BRIEF DESCRIPTION OF THE DRAWINGS

[0068] The invention will be more clearly understood with the help of the purely explanatory description of an embodiment of the invention given below, in reference to the Figures, in which:

[0069] FIG. 1 generally illustrates the authentication problem;

[0070] FIG. 2 generally represents the method according to the present invention;

[0071] FIG. 3 illustrates examples of patterns; and

[0072] FIG. 4 represents one embodiment of the method according to the present invention.

DETAILED DESCRIPTION OF THE EMBODIMENTS OF THE INVENTION

[0073] FIG. 2 generally represents the method according to the present invention.

[0074] According to the present invention, the method for authenticating a device comprising a processor and a smart card comprises the following steps: [0075] the unlocking by a user of said smart card using a PIN code; [0076] the transmission of a secret key Kc of said smart card, and of the PIN code of said smart card, to said processor; [0077] a cryptographic calculation in said processor using a secret key Kp of the processor, the PIN code, and Kc; [0078] the generation by said processor of a human-readable pattern from said cryptographic calculation; [0079] the transmission of said pattern to the user; and [0080] a comparison by the user of said pattern generated by the device with a pattern memorized by the user.
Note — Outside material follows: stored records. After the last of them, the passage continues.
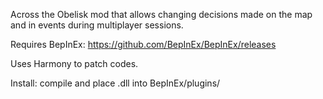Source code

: Across the Obelisk mod that allows changing decisions made on the map and in events during multiplayer sessions.

Requires BepInEx: https://github.com/BepInEx/BepInEx/releases

Uses Harmony to patch codes.

Install: compile and place .dll into BepInEx/plugins/
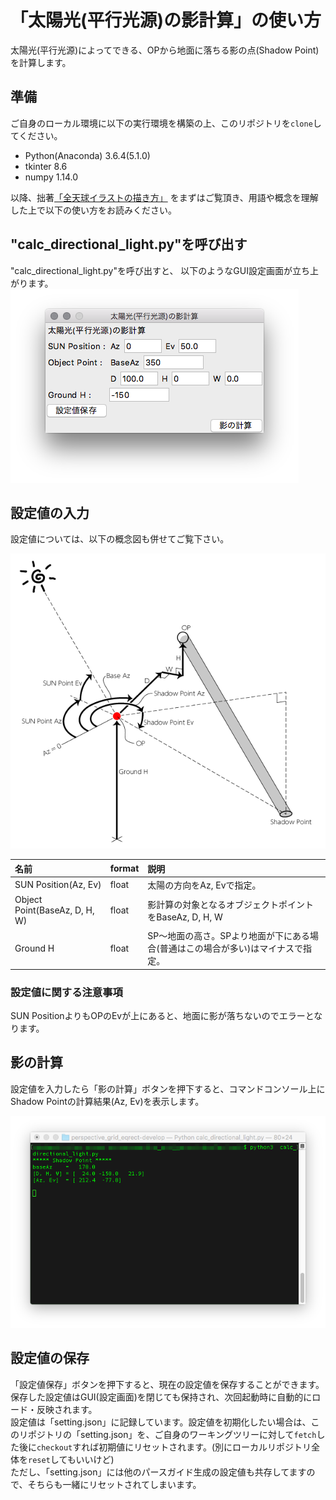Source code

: # 「太陽光(平行光源)の影計算」の使い方
太陽光(平行光源)によってできる、OPから地面に落ちる影の点(Shadow Point)を計算します。

## 準備
ご自身のローカル環境に以下の実行環境を構築の上、このリポジトリを`clone`してください。
* Python(Anaconda) 3.6.4(5.1.0)
* tkinter 8.6
* numpy 1.14.0

以降、拙著[「全天球イラストの描き方」](https://www.pixiv.net/user/810920/series/41910)
をまずはご覧頂き、用語や概念を理解した上で以下の使い方をお読みください。

## "calc_directional_light.py"を呼び出す
"calc_directional_light.py"を呼び出すと、
以下のようなGUI設定画面が立ち上がります。  
![設定GUI](directional_light_setting.png)

## 設定値の入力
設定値については、以下の概念図も併せてご覧下さい。  

![太陽光(平行光源)の影計算概念図](directional_light_abstract.png)

| 名前 | format|説明|
|:---|:---|:---|
|SUN Position(Az, Ev) |float |太陽の方向をAz, Evで指定。|
|Object Point(BaseAz, D, H, W) |float |影計算の対象となるオブジェクトポイントをBaseAz, D, H, W|
|Ground H|float |SP～地面の高さ。SPより地面が下にある場合(普通はこの場合が多い)はマイナスで指定。|

### 設定値に関する注意事項
SUN PositionよりもOPのEvが上にあると、地面に影が落ちないのでエラーとなります。

## 影の計算
設定値を入力したら「影の計算」ボタンを押下すると、コマンドコンソール上にShadow Pointの計算結果(Az, Ev)を表示します。 

![計算結果](directional_light_result.png)

## 設定値の保存
「設定値保存」ボタンを押下すると、現在の設定値を保存することができます。
保存した設定値はGUI(設定画面)を閉じても保持され、次回起動時に自動的にロード・反映されます。  
設定値は「setting.json」に記録しています。設定値を初期化したい場合は、このリポジトリの「setting.json」を、ご自身のワーキングツリーに対して`fetch`した後に`checkout`すれば初期値にリセットされます。(別にローカルリポジトリ全体を`reset`してもいいけど)  
ただし、「setting.json」には他のパースガイド生成の設定値も共存してますので、そちらも一緒にリセットされてしまいます。
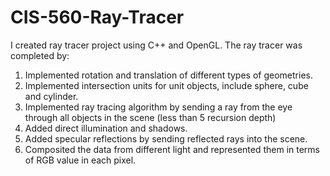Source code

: CIS-560-Ray-Tracer
==================
I created ray tracer project using C++ and OpenGL. 
The ray tracer was completed by:  
1. Implemented rotation and translation of different types of geometries.  
2. Implemented intersection units for unit objects, include sphere, cube and cylinder.   
3. Implemented ray tracing algorithm by sending a ray from the eye through all objects in the scene (less than 5 recursion depth)  
4. Added direct illumination and shadows.   
5. Added specular reflections by sending reflected rays into the scene.   
6. Composited the data from different light and represented them in terms of RGB value in each pixel.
[0081] There are many possible variants related to the cryptographic calculation performed by the processor. Any cryptographic function that generates a pseudorandom response dependent on the key Kp, and that keeps Kp secret, is suitable (AES encryption, hash with key, deterministic asymmetric encryption, etc.). A particularly advantageous embodiment consists in the use of an HMAC-SHA256 calculation in the following way:

HMAC-SHA256[Kp](PIN, Kc)

[0082] The step of the method that consists in generating the pattern from the random response also has many variants: [0083] Generating a character string representing this response (hexadecimal display, base64 encoded, etc.) [0084] Generating an image that is a unique representation of this response. For example: [0085] Generating a fractal image having this response as its seed; [0086] Using the method provided at the following URL: http://www.thevash.com/ [0087] Generating a series of sounds, each note of which represents a few bits of the response; [0088] Etc.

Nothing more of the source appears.